* What the task asks *
In the records below, the line containing "Word2vec can learn" marks the start. Copy that line and everything after it exactly, through the last line.
Start of Block
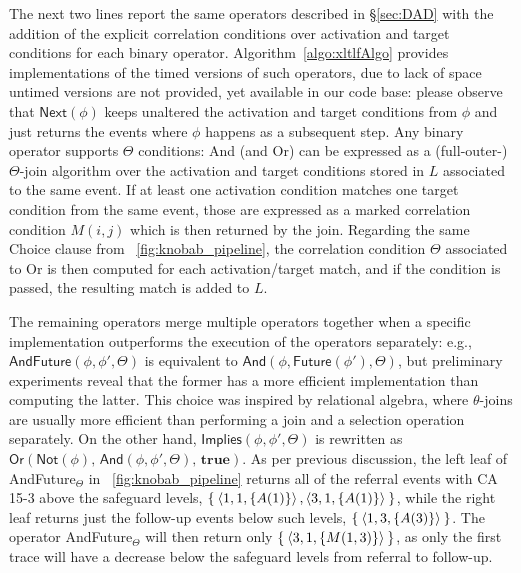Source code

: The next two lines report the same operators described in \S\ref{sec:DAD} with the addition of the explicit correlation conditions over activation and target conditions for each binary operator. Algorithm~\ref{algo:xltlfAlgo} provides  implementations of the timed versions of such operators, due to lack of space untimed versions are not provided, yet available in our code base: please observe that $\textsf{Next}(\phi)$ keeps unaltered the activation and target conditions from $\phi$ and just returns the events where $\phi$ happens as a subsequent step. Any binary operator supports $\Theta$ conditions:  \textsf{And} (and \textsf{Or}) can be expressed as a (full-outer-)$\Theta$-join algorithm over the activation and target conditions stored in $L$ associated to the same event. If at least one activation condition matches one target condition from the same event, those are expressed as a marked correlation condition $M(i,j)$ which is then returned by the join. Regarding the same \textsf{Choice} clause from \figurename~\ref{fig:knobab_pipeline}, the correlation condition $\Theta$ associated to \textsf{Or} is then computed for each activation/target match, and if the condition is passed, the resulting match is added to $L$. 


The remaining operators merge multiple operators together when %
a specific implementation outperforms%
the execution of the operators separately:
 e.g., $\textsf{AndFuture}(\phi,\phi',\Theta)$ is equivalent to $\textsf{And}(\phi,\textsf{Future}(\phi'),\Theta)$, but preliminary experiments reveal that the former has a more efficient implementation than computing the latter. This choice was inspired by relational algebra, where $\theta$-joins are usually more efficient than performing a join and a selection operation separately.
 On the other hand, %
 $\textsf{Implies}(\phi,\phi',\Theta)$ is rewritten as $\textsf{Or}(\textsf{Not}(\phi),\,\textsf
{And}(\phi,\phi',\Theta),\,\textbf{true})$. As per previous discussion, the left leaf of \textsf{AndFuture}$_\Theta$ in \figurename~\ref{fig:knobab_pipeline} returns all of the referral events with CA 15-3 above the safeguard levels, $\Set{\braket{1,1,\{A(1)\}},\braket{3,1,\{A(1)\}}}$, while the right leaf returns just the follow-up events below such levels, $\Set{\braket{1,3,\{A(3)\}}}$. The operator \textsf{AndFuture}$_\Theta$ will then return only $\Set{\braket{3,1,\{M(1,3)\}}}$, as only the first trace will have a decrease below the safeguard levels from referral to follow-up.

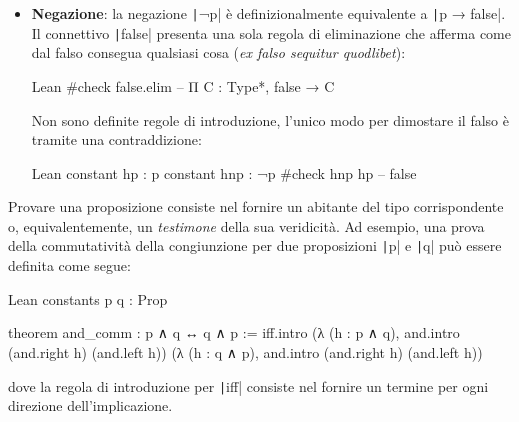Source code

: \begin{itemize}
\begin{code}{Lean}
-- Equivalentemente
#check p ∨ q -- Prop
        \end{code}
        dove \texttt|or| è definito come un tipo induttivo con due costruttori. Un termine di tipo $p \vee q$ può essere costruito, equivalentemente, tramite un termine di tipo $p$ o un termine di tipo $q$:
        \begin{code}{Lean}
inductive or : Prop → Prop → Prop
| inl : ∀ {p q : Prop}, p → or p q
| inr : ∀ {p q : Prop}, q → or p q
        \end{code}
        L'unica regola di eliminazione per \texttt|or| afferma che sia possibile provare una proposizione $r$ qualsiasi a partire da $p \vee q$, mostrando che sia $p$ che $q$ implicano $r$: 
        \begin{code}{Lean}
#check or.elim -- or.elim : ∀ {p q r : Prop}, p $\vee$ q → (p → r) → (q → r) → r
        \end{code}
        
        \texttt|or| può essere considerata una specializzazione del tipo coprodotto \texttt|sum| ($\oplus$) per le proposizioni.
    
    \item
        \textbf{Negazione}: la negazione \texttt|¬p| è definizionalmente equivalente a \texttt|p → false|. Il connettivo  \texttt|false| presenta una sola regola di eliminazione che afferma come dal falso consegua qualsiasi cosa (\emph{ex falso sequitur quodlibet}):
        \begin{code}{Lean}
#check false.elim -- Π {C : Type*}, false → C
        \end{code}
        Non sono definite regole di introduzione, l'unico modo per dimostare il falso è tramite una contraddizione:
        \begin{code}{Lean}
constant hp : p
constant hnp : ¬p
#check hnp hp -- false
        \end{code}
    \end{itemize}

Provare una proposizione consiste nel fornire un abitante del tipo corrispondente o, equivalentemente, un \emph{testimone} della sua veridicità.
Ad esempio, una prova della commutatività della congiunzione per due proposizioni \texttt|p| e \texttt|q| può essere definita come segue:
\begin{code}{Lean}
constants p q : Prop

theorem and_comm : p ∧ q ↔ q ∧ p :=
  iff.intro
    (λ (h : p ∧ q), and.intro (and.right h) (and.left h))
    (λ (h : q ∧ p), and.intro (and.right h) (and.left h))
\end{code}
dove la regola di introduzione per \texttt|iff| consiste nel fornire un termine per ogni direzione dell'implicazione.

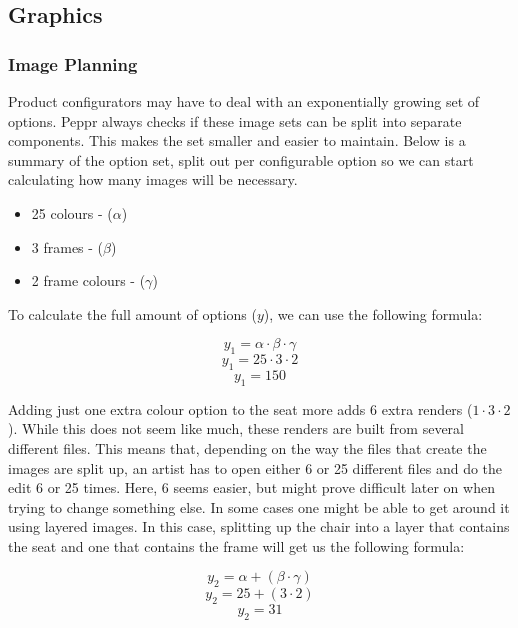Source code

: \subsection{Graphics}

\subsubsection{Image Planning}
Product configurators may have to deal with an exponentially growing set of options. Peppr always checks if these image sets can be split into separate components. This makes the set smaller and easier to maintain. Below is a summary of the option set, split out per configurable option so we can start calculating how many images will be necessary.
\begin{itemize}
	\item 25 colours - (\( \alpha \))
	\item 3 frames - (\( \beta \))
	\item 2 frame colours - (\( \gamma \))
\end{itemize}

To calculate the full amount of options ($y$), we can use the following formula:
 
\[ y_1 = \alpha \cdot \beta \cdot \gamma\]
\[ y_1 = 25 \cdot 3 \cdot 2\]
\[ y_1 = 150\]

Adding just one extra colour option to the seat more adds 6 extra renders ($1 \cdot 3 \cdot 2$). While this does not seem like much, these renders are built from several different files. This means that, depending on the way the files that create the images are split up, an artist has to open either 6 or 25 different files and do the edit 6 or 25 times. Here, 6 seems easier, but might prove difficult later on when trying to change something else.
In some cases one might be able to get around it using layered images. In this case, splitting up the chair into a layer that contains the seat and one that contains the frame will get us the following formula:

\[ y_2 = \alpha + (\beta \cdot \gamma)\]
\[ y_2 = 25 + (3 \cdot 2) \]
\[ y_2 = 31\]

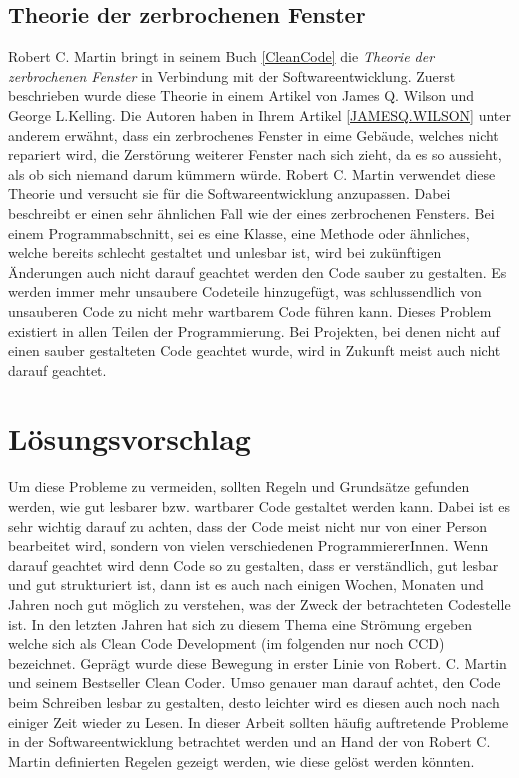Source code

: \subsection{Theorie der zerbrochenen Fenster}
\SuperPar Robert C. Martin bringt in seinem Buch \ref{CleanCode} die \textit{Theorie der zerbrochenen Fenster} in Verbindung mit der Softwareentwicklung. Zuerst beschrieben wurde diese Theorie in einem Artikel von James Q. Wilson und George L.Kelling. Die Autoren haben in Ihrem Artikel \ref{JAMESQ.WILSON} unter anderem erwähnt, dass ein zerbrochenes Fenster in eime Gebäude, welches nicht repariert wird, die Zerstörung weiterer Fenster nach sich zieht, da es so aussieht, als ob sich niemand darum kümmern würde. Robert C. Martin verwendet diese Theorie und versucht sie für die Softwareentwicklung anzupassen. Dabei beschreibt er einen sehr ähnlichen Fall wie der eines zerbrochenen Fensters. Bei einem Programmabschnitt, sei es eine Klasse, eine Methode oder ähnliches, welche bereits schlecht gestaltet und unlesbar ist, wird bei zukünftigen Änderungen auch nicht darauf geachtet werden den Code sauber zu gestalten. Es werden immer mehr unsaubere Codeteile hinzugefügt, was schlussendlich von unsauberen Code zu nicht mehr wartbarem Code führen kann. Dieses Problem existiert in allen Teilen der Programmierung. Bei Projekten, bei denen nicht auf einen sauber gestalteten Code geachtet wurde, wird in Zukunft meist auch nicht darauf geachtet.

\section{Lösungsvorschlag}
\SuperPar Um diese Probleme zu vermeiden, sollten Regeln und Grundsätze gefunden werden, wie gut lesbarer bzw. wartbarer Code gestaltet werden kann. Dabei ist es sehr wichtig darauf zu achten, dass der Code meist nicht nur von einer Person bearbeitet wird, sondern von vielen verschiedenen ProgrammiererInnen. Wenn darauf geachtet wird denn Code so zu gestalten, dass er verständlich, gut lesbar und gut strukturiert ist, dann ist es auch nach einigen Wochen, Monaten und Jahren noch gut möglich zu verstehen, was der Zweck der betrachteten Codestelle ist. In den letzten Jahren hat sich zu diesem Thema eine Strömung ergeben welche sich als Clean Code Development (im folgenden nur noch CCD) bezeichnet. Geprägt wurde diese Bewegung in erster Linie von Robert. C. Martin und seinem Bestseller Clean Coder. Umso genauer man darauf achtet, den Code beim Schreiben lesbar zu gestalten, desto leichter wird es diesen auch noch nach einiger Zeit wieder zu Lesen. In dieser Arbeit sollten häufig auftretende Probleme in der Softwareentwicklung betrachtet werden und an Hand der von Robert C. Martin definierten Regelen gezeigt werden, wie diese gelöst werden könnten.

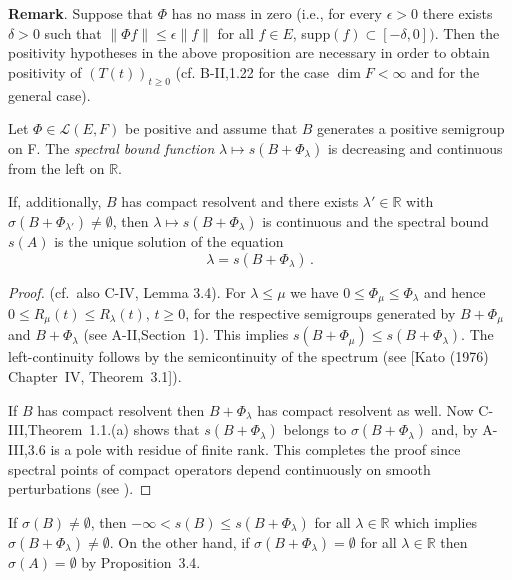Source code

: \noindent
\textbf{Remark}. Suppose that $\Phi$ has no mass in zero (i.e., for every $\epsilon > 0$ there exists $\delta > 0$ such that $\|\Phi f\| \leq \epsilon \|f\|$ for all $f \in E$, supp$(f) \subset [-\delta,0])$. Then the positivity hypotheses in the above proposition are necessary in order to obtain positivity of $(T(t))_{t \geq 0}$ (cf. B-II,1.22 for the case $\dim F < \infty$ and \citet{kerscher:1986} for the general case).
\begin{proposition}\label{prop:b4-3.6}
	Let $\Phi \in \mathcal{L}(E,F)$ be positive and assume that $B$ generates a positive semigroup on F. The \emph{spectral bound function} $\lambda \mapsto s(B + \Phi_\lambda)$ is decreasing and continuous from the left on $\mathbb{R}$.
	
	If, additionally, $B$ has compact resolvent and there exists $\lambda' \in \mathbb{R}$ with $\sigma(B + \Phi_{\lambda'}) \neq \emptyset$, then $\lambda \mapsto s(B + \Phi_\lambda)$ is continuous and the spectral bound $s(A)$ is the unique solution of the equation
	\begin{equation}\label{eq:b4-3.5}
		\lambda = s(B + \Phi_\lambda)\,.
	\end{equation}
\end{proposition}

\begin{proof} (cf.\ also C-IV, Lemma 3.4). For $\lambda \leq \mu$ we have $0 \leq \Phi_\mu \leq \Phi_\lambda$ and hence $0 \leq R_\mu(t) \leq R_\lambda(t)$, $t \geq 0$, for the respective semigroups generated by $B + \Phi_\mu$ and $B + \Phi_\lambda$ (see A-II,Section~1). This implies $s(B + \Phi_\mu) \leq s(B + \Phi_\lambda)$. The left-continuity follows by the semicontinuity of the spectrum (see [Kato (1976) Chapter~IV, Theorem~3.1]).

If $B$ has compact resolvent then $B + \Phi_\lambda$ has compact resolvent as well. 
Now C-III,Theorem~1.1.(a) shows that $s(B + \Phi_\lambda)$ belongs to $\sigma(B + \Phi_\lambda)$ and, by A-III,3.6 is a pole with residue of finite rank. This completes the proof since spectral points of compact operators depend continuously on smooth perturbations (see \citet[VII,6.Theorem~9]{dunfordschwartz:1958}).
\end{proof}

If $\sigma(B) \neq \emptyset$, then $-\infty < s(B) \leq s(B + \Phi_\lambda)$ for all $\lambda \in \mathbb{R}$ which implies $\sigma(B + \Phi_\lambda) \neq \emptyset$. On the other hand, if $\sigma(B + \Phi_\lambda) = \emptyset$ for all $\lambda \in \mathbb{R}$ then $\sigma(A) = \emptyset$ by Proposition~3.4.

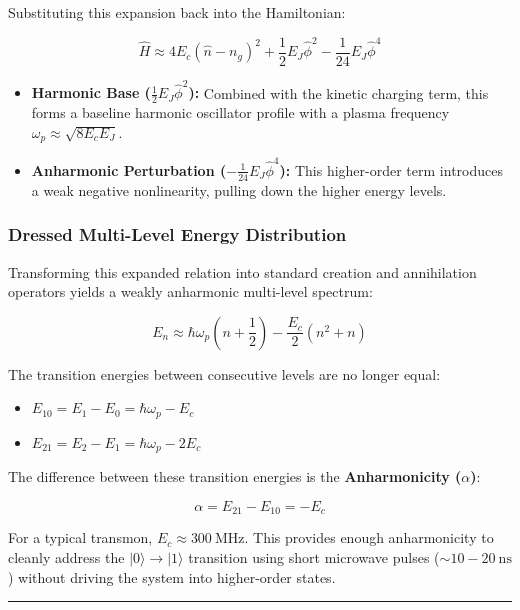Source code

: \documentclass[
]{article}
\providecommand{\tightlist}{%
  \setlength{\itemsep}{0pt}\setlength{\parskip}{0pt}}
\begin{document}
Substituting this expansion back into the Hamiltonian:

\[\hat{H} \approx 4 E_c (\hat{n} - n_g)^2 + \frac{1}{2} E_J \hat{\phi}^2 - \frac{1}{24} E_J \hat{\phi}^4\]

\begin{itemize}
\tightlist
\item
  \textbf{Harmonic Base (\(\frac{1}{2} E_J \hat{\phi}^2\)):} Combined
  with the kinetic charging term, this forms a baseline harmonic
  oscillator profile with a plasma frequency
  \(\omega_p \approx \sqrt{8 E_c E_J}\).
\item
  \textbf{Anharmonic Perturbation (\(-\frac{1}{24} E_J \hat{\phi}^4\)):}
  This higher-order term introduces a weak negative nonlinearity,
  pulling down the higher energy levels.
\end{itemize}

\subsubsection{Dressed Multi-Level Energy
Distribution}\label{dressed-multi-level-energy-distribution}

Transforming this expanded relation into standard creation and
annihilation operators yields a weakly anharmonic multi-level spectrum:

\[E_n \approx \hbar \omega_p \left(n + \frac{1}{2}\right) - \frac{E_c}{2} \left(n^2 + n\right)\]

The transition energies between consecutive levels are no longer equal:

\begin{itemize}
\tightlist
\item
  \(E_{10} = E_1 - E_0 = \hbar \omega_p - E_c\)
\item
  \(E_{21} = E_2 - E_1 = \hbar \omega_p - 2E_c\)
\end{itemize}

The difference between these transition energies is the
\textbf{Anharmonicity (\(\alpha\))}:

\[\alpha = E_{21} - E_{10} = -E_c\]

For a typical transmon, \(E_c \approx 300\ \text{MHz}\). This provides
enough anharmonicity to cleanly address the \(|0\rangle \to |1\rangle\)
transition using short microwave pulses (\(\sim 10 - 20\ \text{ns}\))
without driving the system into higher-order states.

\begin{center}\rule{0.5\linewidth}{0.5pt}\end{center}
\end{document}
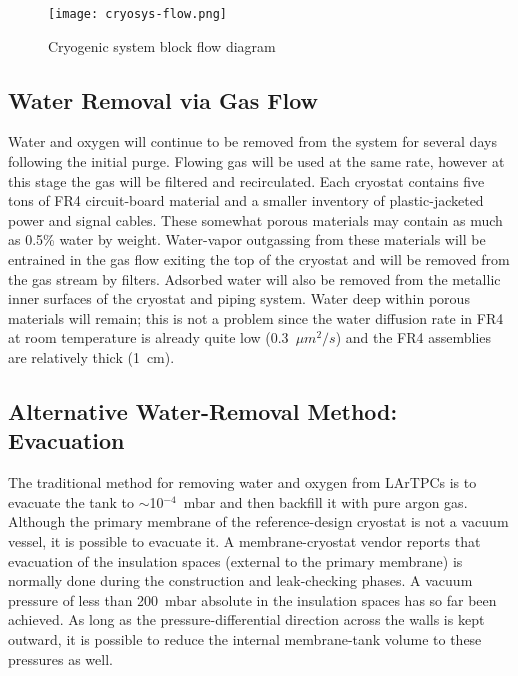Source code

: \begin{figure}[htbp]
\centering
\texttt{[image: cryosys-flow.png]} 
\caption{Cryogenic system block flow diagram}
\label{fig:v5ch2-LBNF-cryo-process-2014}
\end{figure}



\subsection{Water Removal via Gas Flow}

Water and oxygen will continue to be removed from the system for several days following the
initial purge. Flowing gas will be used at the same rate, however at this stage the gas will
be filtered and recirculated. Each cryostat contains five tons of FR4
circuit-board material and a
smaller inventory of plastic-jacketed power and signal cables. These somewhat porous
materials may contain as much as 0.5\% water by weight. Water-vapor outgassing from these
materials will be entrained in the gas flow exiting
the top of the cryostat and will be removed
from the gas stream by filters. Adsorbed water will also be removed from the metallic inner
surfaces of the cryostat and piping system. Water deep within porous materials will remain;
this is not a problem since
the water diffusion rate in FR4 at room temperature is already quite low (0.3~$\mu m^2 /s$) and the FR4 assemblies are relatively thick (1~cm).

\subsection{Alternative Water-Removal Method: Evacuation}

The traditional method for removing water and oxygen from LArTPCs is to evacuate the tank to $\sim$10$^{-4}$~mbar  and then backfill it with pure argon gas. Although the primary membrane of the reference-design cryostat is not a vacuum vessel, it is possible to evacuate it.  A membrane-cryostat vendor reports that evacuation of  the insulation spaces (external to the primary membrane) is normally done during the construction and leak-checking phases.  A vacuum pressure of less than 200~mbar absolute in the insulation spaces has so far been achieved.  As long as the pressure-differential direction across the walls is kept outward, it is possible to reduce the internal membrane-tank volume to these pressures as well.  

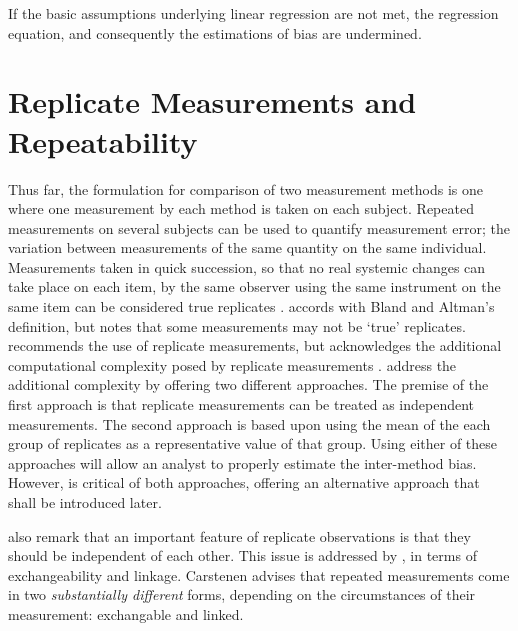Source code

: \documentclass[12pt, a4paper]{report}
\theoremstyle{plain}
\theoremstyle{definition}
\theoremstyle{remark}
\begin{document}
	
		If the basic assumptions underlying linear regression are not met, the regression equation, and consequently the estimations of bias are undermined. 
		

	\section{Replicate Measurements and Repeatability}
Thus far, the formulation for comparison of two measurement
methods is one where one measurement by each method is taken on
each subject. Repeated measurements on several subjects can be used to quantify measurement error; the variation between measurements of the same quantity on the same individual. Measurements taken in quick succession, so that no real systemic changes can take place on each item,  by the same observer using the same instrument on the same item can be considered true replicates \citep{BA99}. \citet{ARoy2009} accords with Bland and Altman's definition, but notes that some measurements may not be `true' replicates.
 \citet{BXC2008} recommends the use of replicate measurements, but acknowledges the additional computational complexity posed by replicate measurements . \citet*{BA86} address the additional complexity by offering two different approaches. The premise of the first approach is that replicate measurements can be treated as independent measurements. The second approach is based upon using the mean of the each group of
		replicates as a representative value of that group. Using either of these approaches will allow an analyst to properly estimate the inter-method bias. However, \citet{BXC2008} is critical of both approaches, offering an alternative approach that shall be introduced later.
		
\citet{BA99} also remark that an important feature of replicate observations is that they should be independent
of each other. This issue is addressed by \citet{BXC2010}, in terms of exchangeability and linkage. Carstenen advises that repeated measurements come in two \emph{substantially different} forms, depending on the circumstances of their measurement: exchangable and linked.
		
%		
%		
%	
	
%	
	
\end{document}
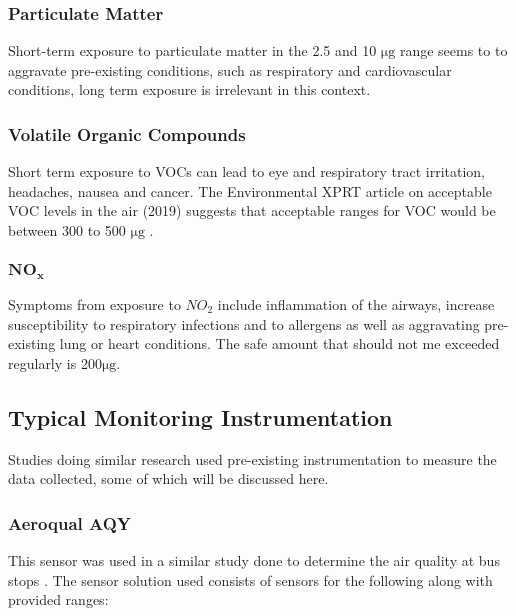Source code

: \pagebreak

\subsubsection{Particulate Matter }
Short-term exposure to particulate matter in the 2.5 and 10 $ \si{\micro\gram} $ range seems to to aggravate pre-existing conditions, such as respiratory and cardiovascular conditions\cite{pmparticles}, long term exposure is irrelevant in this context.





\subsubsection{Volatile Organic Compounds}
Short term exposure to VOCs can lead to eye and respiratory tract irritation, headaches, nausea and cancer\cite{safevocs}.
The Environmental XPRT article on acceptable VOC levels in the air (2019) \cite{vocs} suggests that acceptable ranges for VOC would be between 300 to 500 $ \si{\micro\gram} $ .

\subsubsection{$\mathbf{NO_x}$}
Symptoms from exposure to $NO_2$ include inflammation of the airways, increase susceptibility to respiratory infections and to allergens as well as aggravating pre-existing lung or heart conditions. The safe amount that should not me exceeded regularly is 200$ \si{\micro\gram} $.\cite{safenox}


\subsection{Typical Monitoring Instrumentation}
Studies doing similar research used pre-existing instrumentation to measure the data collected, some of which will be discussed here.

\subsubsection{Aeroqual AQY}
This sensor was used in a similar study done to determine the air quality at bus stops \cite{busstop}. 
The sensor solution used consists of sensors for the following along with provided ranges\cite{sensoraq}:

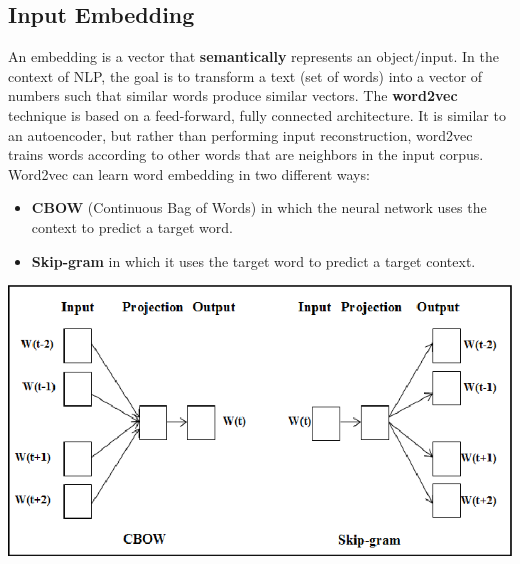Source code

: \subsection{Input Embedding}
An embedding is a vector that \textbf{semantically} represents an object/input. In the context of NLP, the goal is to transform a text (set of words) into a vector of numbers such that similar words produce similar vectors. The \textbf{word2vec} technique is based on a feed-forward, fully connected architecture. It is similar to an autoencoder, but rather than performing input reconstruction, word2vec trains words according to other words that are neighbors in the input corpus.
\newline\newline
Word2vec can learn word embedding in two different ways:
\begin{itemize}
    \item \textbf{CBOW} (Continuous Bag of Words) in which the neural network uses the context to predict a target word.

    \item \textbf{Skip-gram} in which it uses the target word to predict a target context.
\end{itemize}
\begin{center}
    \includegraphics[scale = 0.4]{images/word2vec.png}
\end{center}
End of Block
* Answer for the task *
Word2vec can learn word embedding in two different ways:
\begin{itemize}
    \item \textbf{CBOW} (Continuous Bag of Words) in which the neural network uses the context to predict a target word.

    \item \textbf{Skip-gram} in which it uses the target word to predict a target context.
\end{itemize}
\begin{center}
    \includegraphics[scale = 0.4]{images/word2vec.png}
\end{center}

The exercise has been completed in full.